Results

Thirty three tumor/normal pairs, including 7 MSIhigh samples have been analyzed for their immunologic environment, including lymphocytes subsets, cytokine production, immune checkpoint expression and myeloid populations. Flow cytometry analysis showed Lag-3 or Tim-3 predominant patients in CD4+ and CD8+ cells and these two immune-checkpoints behave in a mutually exclusive pattern. CD4+ cells made higher amounts of IL-17 in MSIlow patients compared to the prognostically better MSIhigh patients group. Conversely, the expression of Tim-3 was higher on CD4+ cells from MSIhigh patients suggesting a more active state of these lymphocytes.
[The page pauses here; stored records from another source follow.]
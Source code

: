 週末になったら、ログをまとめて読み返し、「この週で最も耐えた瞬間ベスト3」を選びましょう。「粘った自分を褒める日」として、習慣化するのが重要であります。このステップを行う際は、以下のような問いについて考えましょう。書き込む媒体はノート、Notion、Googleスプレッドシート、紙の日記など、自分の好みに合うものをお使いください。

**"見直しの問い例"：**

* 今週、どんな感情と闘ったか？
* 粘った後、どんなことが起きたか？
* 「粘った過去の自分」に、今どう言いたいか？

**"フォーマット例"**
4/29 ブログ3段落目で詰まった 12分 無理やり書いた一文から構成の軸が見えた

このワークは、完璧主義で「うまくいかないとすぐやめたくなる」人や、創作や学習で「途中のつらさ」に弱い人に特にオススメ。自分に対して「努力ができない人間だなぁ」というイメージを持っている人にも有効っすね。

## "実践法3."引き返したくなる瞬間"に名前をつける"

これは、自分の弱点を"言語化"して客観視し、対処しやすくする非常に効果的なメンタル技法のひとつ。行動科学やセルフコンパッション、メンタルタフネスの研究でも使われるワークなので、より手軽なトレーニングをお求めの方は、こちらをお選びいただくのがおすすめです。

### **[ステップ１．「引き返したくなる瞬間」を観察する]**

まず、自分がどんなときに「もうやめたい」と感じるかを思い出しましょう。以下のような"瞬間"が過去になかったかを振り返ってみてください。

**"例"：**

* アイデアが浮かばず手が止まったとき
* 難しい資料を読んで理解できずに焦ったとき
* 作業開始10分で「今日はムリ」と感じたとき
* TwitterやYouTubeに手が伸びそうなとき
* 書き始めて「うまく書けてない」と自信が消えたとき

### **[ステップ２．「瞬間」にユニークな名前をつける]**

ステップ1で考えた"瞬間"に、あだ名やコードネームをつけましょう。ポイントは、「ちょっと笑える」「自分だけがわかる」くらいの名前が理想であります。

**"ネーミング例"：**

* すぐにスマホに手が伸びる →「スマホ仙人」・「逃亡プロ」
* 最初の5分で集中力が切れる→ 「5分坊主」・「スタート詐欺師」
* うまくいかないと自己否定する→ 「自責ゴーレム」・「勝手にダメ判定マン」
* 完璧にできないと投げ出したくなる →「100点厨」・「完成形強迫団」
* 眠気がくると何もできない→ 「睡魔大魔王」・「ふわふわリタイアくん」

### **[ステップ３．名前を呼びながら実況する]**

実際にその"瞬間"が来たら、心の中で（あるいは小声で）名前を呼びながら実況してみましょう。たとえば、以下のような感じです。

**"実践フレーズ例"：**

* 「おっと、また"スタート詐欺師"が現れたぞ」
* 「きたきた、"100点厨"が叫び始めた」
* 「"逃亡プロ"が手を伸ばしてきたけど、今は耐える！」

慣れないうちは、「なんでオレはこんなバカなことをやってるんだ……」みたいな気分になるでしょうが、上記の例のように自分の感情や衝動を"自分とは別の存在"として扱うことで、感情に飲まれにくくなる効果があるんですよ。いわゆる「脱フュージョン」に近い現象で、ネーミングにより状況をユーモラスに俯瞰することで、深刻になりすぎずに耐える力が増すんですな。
In these two genetically distinct CRC populations, immune checkpoints seem to have a different functional significance. In MSIlow samples, there is an increased production of interferon gamma in tumor-infiltrating T cells (CD4+ and CD8+) versus a decreased production of this cytokine in cells expressing LAG-3 or TIM-3. On the contrary, while observing a very strong production of IFNγ in MSIhigh CRC-infiltrating T cells, LAG-3+ or Tim3+ T cells barely decreased IFNγ production. Finally, according to the PD-1 expression of CD4+ cells in MSIhigh patients, we identified two distinct populations of lymphocytes which react differently to Lag-3 or Tim-3 expression. A PD-1 high population, which is a stronger producer of IFNγ and is not inhibited by Lag-3 or Tim-3 expression except in the presence of high levels of Lag-3, and a PD-1 low CD4 population which produces much lower quantities of IFNγ which is suppressed by the presence of the two mentioned immune-checkpoints.